DATA TO EXAMINE:
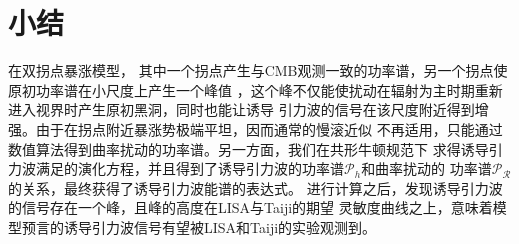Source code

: \section{小结}

在双拐点暴涨模型，
其中一个拐点产生与CMB观测一致的功率谱，另一个拐点使原初功率谱在小尺度上产生一个峰值
，这个峰不仅能使扰动在辐射为主时期重新进入视界时产生原初黑洞，同时也能让诱导
引力波的信号在该尺度附近得到增强。由于在拐点附近暴涨势极端平坦，因而通常的慢滚近似
不再适用，只能通过数值算法得到曲率扰动的功率谱。另一方面，我们在共形牛顿规范下
求得诱导引力波满足的演化方程，并且得到了诱导引力波的功率谱$\mathcal{P}_{h}$和曲率扰动的
功率谱$\mathcal{P}_{\mathcal{R}}$的关系，最终获得了诱导引力波能谱的表达式。
进行计算之后，发现诱导引力波的信号存在一个峰，且峰的高度在LISA与Taiji的期望
灵敏度曲线之上，意味着模型预言的诱导引力波信号有望被LISA和Taiji的实验观测到。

TASK DESCRIPTION: Which lines run from the one containing "求得诱导引力波满足的演化方程" through the end of the material? Output exactly those lines and no others.

ANSWER BELOW:
求得诱导引力波满足的演化方程，并且得到了诱导引力波的功率谱$\mathcal{P}_{h}$和曲率扰动的
功率谱$\mathcal{P}_{\mathcal{R}}$的关系，最终获得了诱导引力波能谱的表达式。
进行计算之后，发现诱导引力波的信号存在一个峰，且峰的高度在LISA与Taiji的期望
灵敏度曲线之上，意味着模型预言的诱导引力波信号有望被LISA和Taiji的实验观测到。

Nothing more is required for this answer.